On 2022-08-17 19:53, Julien Rouhaud wrote:
Good catch. There's unfortunately not a lot of regression tests for
ICU-initialized clusters. I'm wondering if the build-farm client could
be
taught about the locale provider rather than assuming libc. Clearly
that
wouldn't have caught this issue, but it should still increase the
coverage a
bit (I'm thinking of the recent problem with the abbreviated keys).
Looking at installchecks with different locales (e.g. see [1] with
sv_SE.UTF-8) - why not?..
diff --git a/src/backend/commands/dbcommands.c
b/src/backend/commands/dbcommands.c
index
b31a30550b025d48ba3cc250dc4c15f41f9a80be..17a2942341e528c01182fb6d4878580f2706bec9
100644
--- a/src/backend/commands/dbcommands.c
+++ b/src/backend/commands/dbcommands.c
@@ -1048,6 +1048,8 @@ createdb(ParseState *pstate, const CreatedbStmt
*stmt)
(errcode(ERRCODE_INVALID_PARAMETER_VALUE),
errmsg("ICU locale must be
specified")));
}
+ else
+ dbiculocale = NULL;
if (dblocprovider == COLLPROVIDER_ICU)
check_icu_locale(dbiculocale);
I think it would be better to do that in the various variable
initialization.
Maybe switch the dblocprovider and dbiculocale initialization, and only
initialize dbiculocale if dblocprovider is COLLPROVIDER_ICU.

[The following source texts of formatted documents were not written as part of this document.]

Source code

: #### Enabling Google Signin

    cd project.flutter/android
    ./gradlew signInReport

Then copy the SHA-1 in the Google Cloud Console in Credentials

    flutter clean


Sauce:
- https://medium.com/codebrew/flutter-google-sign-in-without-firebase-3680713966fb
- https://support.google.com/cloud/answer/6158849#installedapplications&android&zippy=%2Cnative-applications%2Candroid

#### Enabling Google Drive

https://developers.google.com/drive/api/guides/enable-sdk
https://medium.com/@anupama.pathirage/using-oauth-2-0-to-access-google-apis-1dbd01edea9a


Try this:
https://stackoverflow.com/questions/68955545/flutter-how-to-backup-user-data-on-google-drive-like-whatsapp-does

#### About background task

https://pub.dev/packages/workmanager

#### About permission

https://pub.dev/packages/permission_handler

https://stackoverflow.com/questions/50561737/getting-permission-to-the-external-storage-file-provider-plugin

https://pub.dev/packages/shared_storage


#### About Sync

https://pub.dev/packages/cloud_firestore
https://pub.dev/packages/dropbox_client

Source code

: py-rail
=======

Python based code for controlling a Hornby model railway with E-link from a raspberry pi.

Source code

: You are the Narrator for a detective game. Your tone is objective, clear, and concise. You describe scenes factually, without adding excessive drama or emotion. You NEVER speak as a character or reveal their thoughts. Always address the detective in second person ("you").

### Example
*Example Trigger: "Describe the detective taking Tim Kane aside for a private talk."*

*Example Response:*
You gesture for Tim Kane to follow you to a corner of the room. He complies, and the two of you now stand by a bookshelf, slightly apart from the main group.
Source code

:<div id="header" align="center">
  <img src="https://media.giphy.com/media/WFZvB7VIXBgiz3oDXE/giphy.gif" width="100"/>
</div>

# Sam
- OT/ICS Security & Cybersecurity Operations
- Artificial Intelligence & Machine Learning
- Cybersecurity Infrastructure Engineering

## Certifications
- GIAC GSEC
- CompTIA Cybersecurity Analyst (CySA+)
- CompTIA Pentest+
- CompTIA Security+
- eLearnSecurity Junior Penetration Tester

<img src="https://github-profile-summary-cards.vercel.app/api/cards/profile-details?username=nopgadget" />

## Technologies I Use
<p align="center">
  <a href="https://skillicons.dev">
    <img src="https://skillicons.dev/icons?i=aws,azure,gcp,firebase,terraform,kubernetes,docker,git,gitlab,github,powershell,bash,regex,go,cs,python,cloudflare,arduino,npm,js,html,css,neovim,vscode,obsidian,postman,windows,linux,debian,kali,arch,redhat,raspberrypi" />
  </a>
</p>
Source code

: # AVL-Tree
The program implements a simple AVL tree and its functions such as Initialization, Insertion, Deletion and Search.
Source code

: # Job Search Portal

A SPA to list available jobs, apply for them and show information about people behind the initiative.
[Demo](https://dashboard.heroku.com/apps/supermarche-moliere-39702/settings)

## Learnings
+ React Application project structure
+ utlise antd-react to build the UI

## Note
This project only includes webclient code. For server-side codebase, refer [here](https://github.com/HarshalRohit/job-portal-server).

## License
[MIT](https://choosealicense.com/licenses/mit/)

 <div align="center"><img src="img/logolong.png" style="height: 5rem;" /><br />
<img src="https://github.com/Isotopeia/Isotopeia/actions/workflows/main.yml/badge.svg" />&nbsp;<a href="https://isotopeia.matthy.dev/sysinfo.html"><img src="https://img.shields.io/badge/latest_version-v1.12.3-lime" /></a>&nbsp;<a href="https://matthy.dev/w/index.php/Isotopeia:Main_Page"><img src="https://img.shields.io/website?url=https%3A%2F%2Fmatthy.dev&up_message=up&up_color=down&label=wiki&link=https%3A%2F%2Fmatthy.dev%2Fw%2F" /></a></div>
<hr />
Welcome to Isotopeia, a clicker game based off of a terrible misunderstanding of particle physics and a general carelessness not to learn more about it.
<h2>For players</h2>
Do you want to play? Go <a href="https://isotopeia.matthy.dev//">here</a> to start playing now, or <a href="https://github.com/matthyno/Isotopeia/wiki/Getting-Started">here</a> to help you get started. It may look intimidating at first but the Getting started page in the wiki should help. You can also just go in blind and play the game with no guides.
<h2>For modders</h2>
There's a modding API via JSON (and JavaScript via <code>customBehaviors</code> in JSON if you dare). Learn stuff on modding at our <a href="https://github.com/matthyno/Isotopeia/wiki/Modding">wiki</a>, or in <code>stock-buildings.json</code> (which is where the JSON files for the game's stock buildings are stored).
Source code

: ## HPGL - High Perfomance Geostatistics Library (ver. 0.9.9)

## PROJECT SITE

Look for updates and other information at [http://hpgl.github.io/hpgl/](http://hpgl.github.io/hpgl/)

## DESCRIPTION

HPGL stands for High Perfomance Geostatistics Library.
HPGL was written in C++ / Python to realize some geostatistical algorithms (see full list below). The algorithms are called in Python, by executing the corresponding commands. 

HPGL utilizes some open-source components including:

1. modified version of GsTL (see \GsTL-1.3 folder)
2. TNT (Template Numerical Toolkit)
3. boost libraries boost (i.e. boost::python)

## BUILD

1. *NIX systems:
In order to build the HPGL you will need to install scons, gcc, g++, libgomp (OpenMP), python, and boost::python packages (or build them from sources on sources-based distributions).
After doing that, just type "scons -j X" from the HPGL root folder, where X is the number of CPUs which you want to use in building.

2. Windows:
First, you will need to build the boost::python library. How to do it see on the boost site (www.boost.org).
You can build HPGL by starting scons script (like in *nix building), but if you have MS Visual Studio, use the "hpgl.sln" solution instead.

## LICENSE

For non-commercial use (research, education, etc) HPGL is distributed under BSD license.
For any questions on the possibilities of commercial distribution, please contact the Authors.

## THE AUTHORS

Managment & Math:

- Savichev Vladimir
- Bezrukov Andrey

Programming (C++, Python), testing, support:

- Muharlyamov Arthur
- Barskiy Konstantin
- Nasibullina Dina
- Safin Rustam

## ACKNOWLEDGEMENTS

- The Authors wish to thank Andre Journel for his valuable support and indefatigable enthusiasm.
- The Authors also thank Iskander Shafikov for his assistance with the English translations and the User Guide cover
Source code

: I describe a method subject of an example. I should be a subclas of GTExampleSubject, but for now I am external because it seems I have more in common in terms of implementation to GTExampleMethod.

diff --git a/src/backend/commands/dbcommands.c
b/src/backend/commands/dbcommands.c
index
b31a30550b025d48ba3cc250dc4c15f41f9a80be..883f381f3453142790f728a3725586cebe2e2f20
100644
--- a/src/backend/commands/dbcommands.c
+++ b/src/backend/commands/dbcommands.c
@@ -1012,10 +1012,10 @@ createdb(ParseState *pstate, const CreatedbStmt
*stmt)
dbcollate = src_collate;
if (dbctype == NULL)
dbctype = src_ctype;
- if (dbiculocale == NULL)
- dbiculocale = src_iculocale;
if (dblocprovider == '\0')
dblocprovider = src_locprovider;
+ if (dbiculocale == NULL && dblocprovider == COLLPROVIDER_ICU)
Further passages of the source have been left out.